Savoir que le dit périmètre ou les présupposées zones sensibles se résument essentiellement à deux lieux — la piscine et l’école — n’aide pas beaucoup. Nous voilà avec bien peu de certitudes, hormis peut-être celle que «dans une avalanche aucun flocon ne se sent jamais responsable».

Certains juristes estiment néanmoins que parler de zones sensibles n’est qu’un euphémisme et que la mesure équivaut bien à une interdiction de périmètre. Mesure qui ne reposerait sur aucune base légale à moins de considérer que «les requérants dans leur ensemble sont des trafiquants de drogue et des fauteurs de troubles», explique ainsi le professeur de droit constitutionnel Markus Schefer.

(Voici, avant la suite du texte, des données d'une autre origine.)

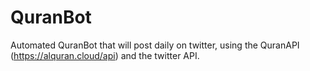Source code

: # QuranBot
Automated QuranBot that will post daily on twitter, using the QuranAPI (https://alquran.cloud/api) and the twitter API.


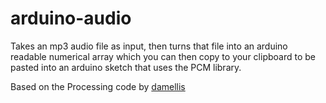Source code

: # arduino-audio
Takes an mp3 audio file as input, then turns that file into an arduino readable numerical array which you can then copy to your clipboard to be pasted into an arduino sketch that uses the PCM library.

Based on the Processing code by [damellis](https://github.com/damellis/EncodeAudio)
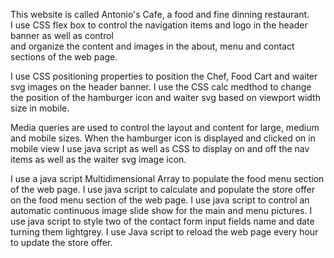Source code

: This website is called Antonio's Cafe, a food and fine dinning restaurant.  
 I use CSS flex box to control the navigation items and logo in the header banner as well as control  
 and organize the content and images in the about, menu and contact sections of the web page.

I use CSS positioning properties to position the Chef, Food Cart and waiter svg images on the header banner.
I use the CSS calc medthod to change the position of the hamburger icon and waiter svg based on viewport width size in mobile.

Media queries are used to control the layout and content for large, medium and mobile sizes.
When the hamburger icon is displayed and clicked on in mobile view I use java script as well as CSS to display on and off the nav items as well as the waiter svg image icon.

I use a java script Multidimensional Array to populate the food menu section of the web page.
I use java script to calculate and populate the store offer on the food menu section of the web page.
I use java script to control an automatic continuous image slide show for the main and menu pictures.
I use java script to style two of the contact form input fields name and date turning them lightgrey.
I use Java script to reload the web page every hour to update the store offer.
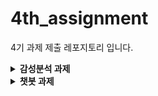 # 4th_assignment

4기 과제 제출 레포지토리 입니다.

<details>
<summary><b>감성분석 과제</b></summary>
## 📝 감성분석 과제 수행 관련
오늘 실습한 내용은 **자연어 처리(NLP)**와 감성 분석을 수행하는 시스템을 구축하기 위한 코드입니다. 이 코드는 텍스트 데이터를 받아들여 토큰화, 감성 사전 확장, 감성 분석을 수행하고, 각 문장에 대해 감성 점수와 비율을 계산하여 결과를 반환하는 역할을 합니다. 여러분이 따로 텍스트 파일을 만들어서 실습해보세요.

## 1. 텍스트 파일 준비하기
실습을 위해 사용할 텍스트 파일을 직접 만들어보세요.

## 텍스트 파일 내용: 각 줄마다 감성 분석을 원하는 문장을 입력합니다. 예를 들어, 아래와 같이 감성 분석을 원하는 문장들을 입력한 text_data.txt 파일을 만들어주세요.
## 예시 (text_data.txt):

오늘 날씨가 너무 좋아서 기분이 좋다.
이 영화는 정말 별로였어. 너무 지루했다.
맛있는 음식을 먹어서 행복하다.
이 책은 이해하기 어려워서 실망했다.

각 문장은 줄 바꿈으로 구분되어야 합니다.
파일을 저장할 때, UTF-8 인코딩을 사용하여 저장해주세요.

## 2. 코드 실행하기
이제 만든 텍스트 파일을 감성 분석 시스템에 적용하여 분석을 실행할 수 있습니다.

## 코드 실행 순서:

## 텍스트 파일 불러오기: pandas를 사용하여 만든 텍스트 파일을 불러옵니다.
예시 코드:
df = pd.read_csv('text_data.txt', header=None, names=['sentence'])
## 감성 분석 시스템 실행:
위에서 제공된 Aurora3 클래스 코드를 활용하여 감성 분석을 실행합니다.
Aurora3 클래스의 get_df() 메서드를 호출하면, 각 문장에 대해 **감성 점수(score)**와 **감성 비율(ratio)**을 계산한 결과를 얻을 수 있습니다.
## 결과 확인:
감성 분석 후, df 데이터프레임에 score와 ratio 열이 추가됩니다.
print(df)를 실행하면, 각 문장에 대해 감성 점수와 비율을 확인할 수 있습니다.
결과 예시:<br>
      sentence                score       ratio<br>
0    오늘 날씨가 너무 좋아서 기분이 좋다.    0.85   0.25<br>
1    이 영화는 정말 별로였어. 너무 지루했다.   -0.45   0.12<br>
2    맛있는 음식을 먹어서 행복하다.          0.75   0.22<br>
3    이 책은 이해하기 어려워서 실망했다.     -0.65   0.18<br>

## 3. 실습 완료 후 제출
실습이 끝나면, 감성 분석이 완료된 텍스트 파일을 제출해주세요.
제출 파일에는 sentence, score, ratio 열이 포함되어야 합니다.
(gpt를 적극적으로 활용해보세요)

## 과제 제출 관련
레포지토리 fork를 통해 과제를 수행하셔야 합니다.
과제에 대한 코드를 작성하시고, Pull Request (PR)를 작성해주시면 됩니다.
본인 이름 폴더에 파일을 넣어주세요 
<br>
ex) <br>
<pre><code>  4기_홍길동/ 
          └── 감성분석/
                  ├── main.py 
                  ├── text.txt 
                  └── ... </code></pre>
<br>
PR 작성하실때 궁금한 점이나 어려웠던 점 등을 적어주세요.
과제 제출마감 기한은 4월 30일 23:59까지입니다.

</details>

<details>
<summary><b>챗봇 과제</b></summary>
#  4주차 과제 안내 - 오픈 API를 활용한 챗봇 만들기

##  1. 과제 주제
이번 주 실습에서는 Together API를 사용해 챗봇을 만들어보았습니다.  
이번 과제에서는 **다른 오픈 API(Open API)**를 활용하여, 자신만의 챗봇을 만들어보는 것이 목표입니다.

## 2.과제 목표
- 외부에서 제공하는 오픈 API를 자유롭게 선택하여 챗봇을 구성합니다.
- 사용자 입력을 받아 API로부터 데이터를 요청하고, 응답을 보기 좋게 출력하는 흐름을 구현합니다.
- 기존에 배운 `.env` 사용, 폴더 구조 구성, 기본적인 예외 처리 등을 적용해 봅니다.

## 3. 과제 조건
- **Together API 이외의 오픈 API**를 사용해야 합니다.  
  예: OpenWeatherMap, Cat Facts API, News API, NASA API 등 자유롭게 선택
- 챗봇 형식으로 사용자와 간단한 대화가 가능한 구조여야 합니다.
- `.env` 파일을 사용하여 API 키를 안전하게 관리해야 합니다.

## 4. 제출 형식
본인 명의 폴더 안에 추가해서 제출
<br>
ex) <br>
<pre><code>  4기_홍길동/ 
            └── 감성분석/
                  ├── main.py 
                  ├── text.txt 
                  └── ... 
            └──챗봇/
                  ├── main.py # 챗봇 실행 코드
                  ├──  .env # API 키 등 환경 변수
                  └── ... 
</code></pre>
<br>
PR 작성하실때 궁금한 점이나 어려웠던 점 등을 적어주세요.
과제 제출마감 기한은 4월 30일 23:59까지입니다.
      
</details>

A ceux qui dénonceraient l’angélisme de ces arguties et appelleraient les responsables politiques à ne plus «tourner le dos à la réalité», Lec aurait sans doute rétorqué ceci:«Ne pas tourner le dos à la réalité? Oui, mais est-ce que la réalité ne nous entoure pas de toutes parts?»

Et dans la foulée aurait été capable d’expliquer pourquoi, même inoffensifs, des requérants rôdant autour d’une école ou d’une piscine peuvent nous sembler aussi choquants que la présence d’un mendiant rom au coin d’une de nos opulentes ruelles: «Le véritable exhibitionnisme consiste à montrer ce qu’on n’a pas.»

Puisque l’on parle de Roms, l’arrestation de trois individus à Genève pour «trafic d’êtres humains, usure et menaces» a fait réagir de façon plutôt minimaliste Dina Barzabachi, l’avocate et présidente de l’association Mesemrom: «Il est clair qu’il est ignoble d’infliger des taux d’intérêts démesurés à des personnes qui sont dans la misère mais de là à parler de réseau ou de traite…» D’ailleurs, «il n’y aura pas de condamnation car la traite d’être humains n’existe pas à Genève». D’ailleurs encore, et enfin, l’un des trois prévenus est «totalement intégré et c’est un bosseur».

Devant tant de fausse candeur, on resterait sans voix sauf pour suggérer avec Lec que «même les nénuphars tremblent à l’idée qu’on puisse assainir le fond du marécage». Si Dina Bazarbachi voit tout en tout petit, l’UDC, elle, à son habitude, voit tout en grand et croit distinguer dans cette affaire rien moins que «la pointe de l’iceberg de différents réseaux maffieux». Vraiment? Ne serait-ce pas plutôt que «les mythes sont des commérages qui ont vieilli»?

Saluons enfin l’aile verte du PS, «proche de l’ATE et des citadins alémaniques qui peuvent vivre sans voiture», dixit le conseiller national Jacques-André Maire. Bref, selon leurs ennemis, un ramassis d’anti-bagnoles primaires et qui pourtant s’opposent à l’augmentation de la vignette de 40 à 100 francs.

Oui, saluons l’impartialité, la hauteur de vue, l’altruisme des bobos verts et rouges, qui refusent de détrousser une catégorie de citoyens pas loin de représenter pour eux, d’habitude, le diable en personne, ou plutôt au volant: les automobilistes.

D’autant plus impartiaux et altruistes ces socialistes-là que d’ordinaire, les nouvelles taxes ne leur font pas peur. Sauf, mince, que leurs motivations se révèlent ici bêtement idéologiques: l’argent supplémentaire collecté grâce à l’augmentation de la vignette servirait, horreur, à financer de nouvelles routes.

Bref, des opposants de gauche à l’augmentation de la vignette, on pourrait dire ce que Lec dit de tous les hommes, «qu’ils ne sont pas égoïstes». La preuve: «Personne ne porte son propre deuil.»

Il ne reste donc plus qu’à replonger, rassuré, dans la canicule ou les orages. En étant bien conscient, désormais, que «les conversations sur la pluie et le beau temps deviendront intéressantes quand apparaîtront les premiers signes de la fin du monde.»